対象も「一般人」が63.1%から68.4%、「大学生、大学院生、専門学校生」が1.8%から7.7%、「高校生」が2.7%から5.2%、「中学生」が2.2%から3.5%に増加。逆に「会社・団体・学校・地域その他の組織」は9.6%から6.0%に減少している。プライバシー侵害や誹謗中傷の矛先は、組織から個人へシフトしており、なおかつ若年化していると言えるだろう。
サービスごとの相談件数内訳は、X(旧Twitter)が1634件、23.0%で最多。587件、8.3%のインスタグラムの3倍近い数字だ。そのほか、Google検索は253件で3.6%、グーグルマップは220件で3.1%、LINEヤフーは合計207件で2.9%、爆サイ.comは181件で2.5%、フェイスブックは114件で1.6%となっている。

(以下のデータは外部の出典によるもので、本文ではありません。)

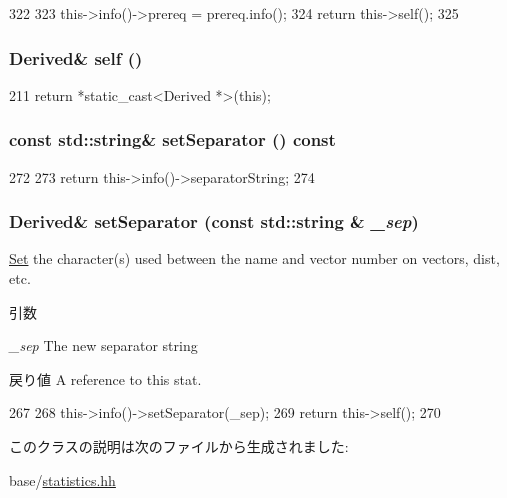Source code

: \begin{DoxyCode}
322     {
323         this->info()->prereq = prereq.info();
324         return this->self();
325     }
\end{DoxyCode}
\hypertarget{classStats_1_1DataWrap_a334ee8b9534d94e8db50092240feaebd}{
\subsubsection[{self}]{\setlength{\rightskip}{0pt plus 5cm}Derived\& self ()}}
\label{classStats_1_1DataWrap_a334ee8b9534d94e8db50092240feaebd}



\begin{DoxyCode}
211 { return *static_cast<Derived *>(this); }
\end{DoxyCode}
\hypertarget{classStats_1_1DataWrap_a80da350fc3ba4b48698156c88a32a842}{
\subsubsection[{setSeparator}]{\setlength{\rightskip}{0pt plus 5cm}const std::string\& setSeparator () const}}
\label{classStats_1_1DataWrap_a80da350fc3ba4b48698156c88a32a842}



\begin{DoxyCode}
272     {
273       return this->info()->separatorString;
274     }
\end{DoxyCode}
\hypertarget{classStats_1_1DataWrap_a3ce5f6710b42a49a8b756760b90199be}{
\subsubsection[{setSeparator}]{\setlength{\rightskip}{0pt plus 5cm}Derived\& setSeparator (const std::string \& {\em \_\-sep})}}
\label{classStats_1_1DataWrap_a3ce5f6710b42a49a8b756760b90199be}
\hyperlink{classSet}{Set} the character(s) used between the name and vector number on vectors, dist, etc. 
\begin{DoxyParams}{引数}
\item[{\em \_\-sep}]The new separator string \end{DoxyParams}
\begin{DoxyReturn}{戻り値}
A reference to this stat. 
\end{DoxyReturn}



\begin{DoxyCode}
267     {
268       this->info()->setSeparator(_sep);
269       return this->self();
270     }
\end{DoxyCode}


このクラスの説明は次のファイルから生成されました:\begin{DoxyCompactItemize}
\item 
base/\hyperlink{statistics_8hh}{statistics.hh}\end{DoxyCompactItemize}
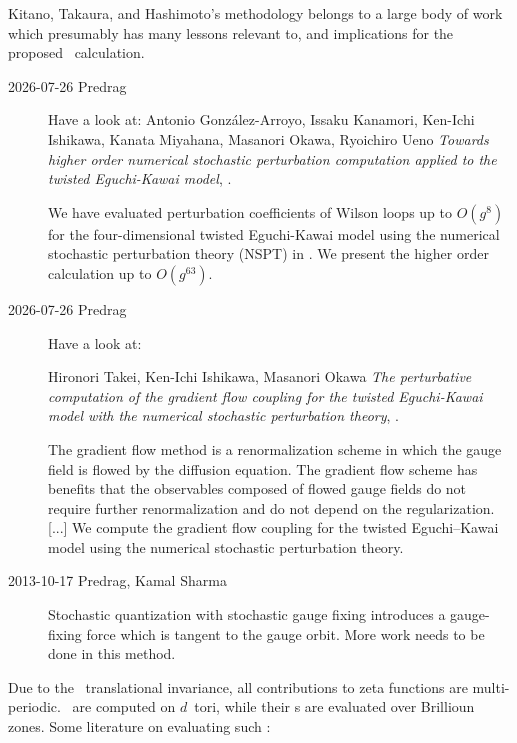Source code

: Kitano, Takaura, and Hashimoto's  methodology belongs to a large body of work which presumably has many
lessons relevant to, and implications for the proposed \dft\ calculation.

\begin{description}
\item[2026-07-26 Predrag] Have a look at:
Antonio González-Arroyo, Issaku Kanamori, Ken-Ichi Ishikawa, Kanata Miyahana, Masanori Okawa, Ryoichiro Ueno
\emph{Towards higher order numerical stochastic perturbation computation applied to the twisted Eguchi-Kawai model},
.

We have evaluated perturbation coefficients of Wilson loops up to $O(g^8)$ for the four-dimensional twisted Eguchi-Kawai model 
using the numerical stochastic perturbation theory (NSPT) in . 
We present the higher order calculation up to $O(g^{63})$.




\item[2026-07-26 Predrag] Have a look at:

Hironori Takei, Ken-Ichi Ishikawa, Masanori Okawa
\emph{The perturbative computation of the gradient flow coupling for the twisted Eguchi-Kawai model with the numerical stochastic perturbation theory},
.

The gradient flow method is a renormalization scheme in which the gauge field is flowed by the diffusion equation. 
The gradient flow scheme has benefits that the observables composed of flowed gauge fields do not require further renormalization and do not depend on the regularization. 
[...] We compute the gradient flow coupling for the twisted Eguchi--Kawai model using the numerical stochastic perturbation theory. 

\item[2013-10-17 Predrag, Kamal Sharma] 
Stochastic quantization with stochastic gauge fixing
introduces a gauge-fixing force which is tangent to the gauge orbit. More
work needs to be done in this method.


\end{description}

\bigskip

\noindent
Due to the \spt\ translational invariance, all contributions to zeta functions are multi-periodic.
\Lsts\ are computed on $d$\dmn\ tori, while their {\stabexp}s are evaluated over Brillioun zones.
Some literature on evaluating such \lsts:

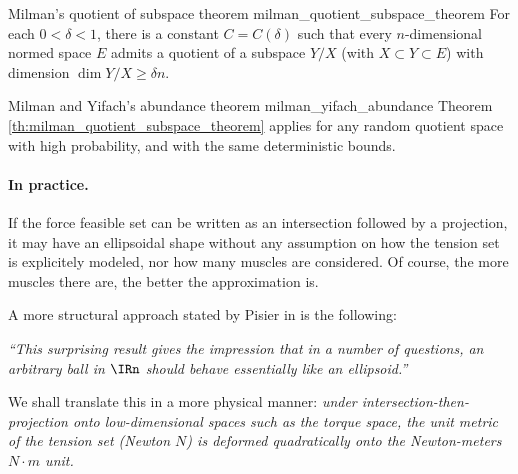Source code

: \begin{theorembox}{Milman's quotient of subspace theorem \cite{artstein-avidanAsymptoticGeometricAnalysis2015}}{milman_quotient_subspace_theorem}
    For each $0<\delta<1$, there is a constant $C = C(\delta)$ such that every $n$-dimensional normed space $E$ admits a quotient of a subspace $Y/X$ (with $X\subset Y\subset E$) with dimension $\dim Y/X \geq \delta n$.
\end{theorembox}

\begin{theorembox}{Milman and Yifach's abundance theorem \cite{milmanRegularRandomSections2021}}{milman_yifach_abundance}
    Theorem \ref{th:milman_quotient_subspace_theorem} applies for any random quotient space with high probability, and with the same deterministic bounds.
\end{theorembox}

\paragraph*{In practice.} If the force feasible set can be written as an intersection followed by a projection, it may have an ellipsoidal shape without any assumption on how the tension set is explicitely modeled, nor how many muscles are considered. Of course, the more muscles there are, the better the approximation is.


A more structural approach stated by Pisier in \cite{pisierVolumeConvexBodies1989} is the following:
\begin{center}
    \emph{``This surprising result gives the impression that in a number of questions, an arbitrary ball in $\IRn$ should behave essentially like an ellipsoid.''}
\end{center}
We shall translate this in a more physical manner: \emph{under intersection-then-projection onto low-dimensional spaces such as the torque space, the unit metric of the tension set (Newton $N$) is deformed quadratically onto the Newton-meters $N\cdot m$ unit.}

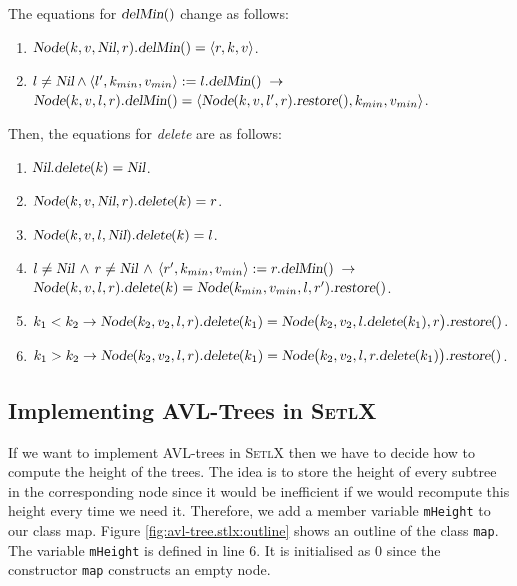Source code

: The equations for  $\textsl{delMin}()$ change as follows:
\begin{enumerate}
\item $\textsl{Node}(k, v, \textsl{Nil}, r).\textsl{delMin}() = \langle r, k, v \rangle$.
\item $l\not= \textsl{Nil} \wedge \langle l',k_{min}, v_{min}\rangle := l.\textsl{delMin}() 
       \;\rightarrow$ \\[0.2cm]
       \hspace*{1.3cm} 
       $\textsl{Node}(k, v, l, r).\textsl{delMin}() = 
        \langle \textsl{Node}(k, v, l', r).\textsl{restore}(), k_{min}, v_{min} \rangle$.
\end{enumerate}
Then, the equations for \textsl{delete} are as follows:
\begin{enumerate}
\item $\textsl{Nil}.\textsl{delete}(k) = \textsl{Nil}$.
\item $\textsl{Node}(k,v,\textsl{Nil},r).\textsl{delete}(k) = r$.
\item $\textsl{Node}(k,v,l,\textsl{Nil}).\textsl{delete}(k) = l$.
\item $l \not= \textsl{Nil} \,\wedge\, r \not= \textsl{Nil} \,\wedge\, 
       \langle r',k_{min}, v_{min} \rangle := r.\textsl{delMin}()  \;\rightarrow$ \\[0.2cm]
      \hspace*{1.3cm}
      $\textsl{Node}(k,v,l,r).\textsl{delete}(k) = \textsl{Node}(k_{min},v_{min},l,r').\textsl{restore}()$.
\item $k_1 < k_2 \rightarrow \textsl{Node}(k_2,v_2,l,r).\textsl{delete}(k_1) = 
       \textsl{Node}\bigl(k_2,v_2,l.\textsl{delete}(k_1),r\bigr).\textsl{restore}()$.
\item $k_1 > k_2 \rightarrow \textsl{Node}(k_2,v_2,l,r).\textsl{delete}(k_1) = 
         \textsl{Node}\bigl(k_2,v_2,l,r.\textsl{delete}(k_1)\bigr).\textsl{restore}()$.
\end{enumerate}


\subsection{Implementing AVL-Trees in \textsc{SetlX}}
If we want to implement AVL-trees in \textsc{SetlX} then we have to decide how to compute the height
of the trees.  The idea is to store the height of every subtree in the corresponding node since it
would be inefficient if we would recompute this height every time we need it.  Therefore, we add a
member variable \texttt{mHeight} to our class map.
Figure \ref{fig:avl-tree.stlx:outline} shows an outline of the class \texttt{map}.  The variable
\texttt{mHeight} is defined in line 6.  It is initialised as $0$ since the constructor \texttt{map}
constructs an empty node.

イメージ画像 「表現の自由」と規制の両立に悩む事業者
時事通信によると、情プラ法施行1年を前に、規制対象のSNS事業者など9社にアンケート調査を実施。グーグル、LINEヤフー、Meta、TikTok、サイバーエージェント(アメーバブログ)の5社は「法を順守している」などと回答があり、ピンタレストは英文で回答できないとの返信、X、湘南西武ホーム(爆サイ.com)、ドワンゴ(ニコニコ)からは返答がなかったという。
その中で、LINEヤフーは削除要請の書面受け付けに加えてオンライン窓口を開設、TikTokは専門員を複数選任、グーグルは「世界で2万人以上が違反コンテンツの削除に取り組む」と各社の対策を報告。AI動画についても、グーグルとTikTokは、投稿者にAIで作成したと明記するよう要請しているという。
いずれにしても、「表現の自由」を保障しつつ、どこまで規制するかは難しい問題。また、誹謗中傷などの削除申請件数を減らすだけでなく、対応スピードも求められる。エンゲージメントを重視する推薦アルゴリズムが結果的にフェイクニュースなどの拡散につながっているとの批判もある。
現状は技術の進歩に法整備や事業者の対応が追い付いていないのが実情だろう。明確な線引きはできずグレーな部分も多いだけに、事業者は手探りで対策している状況のようだ。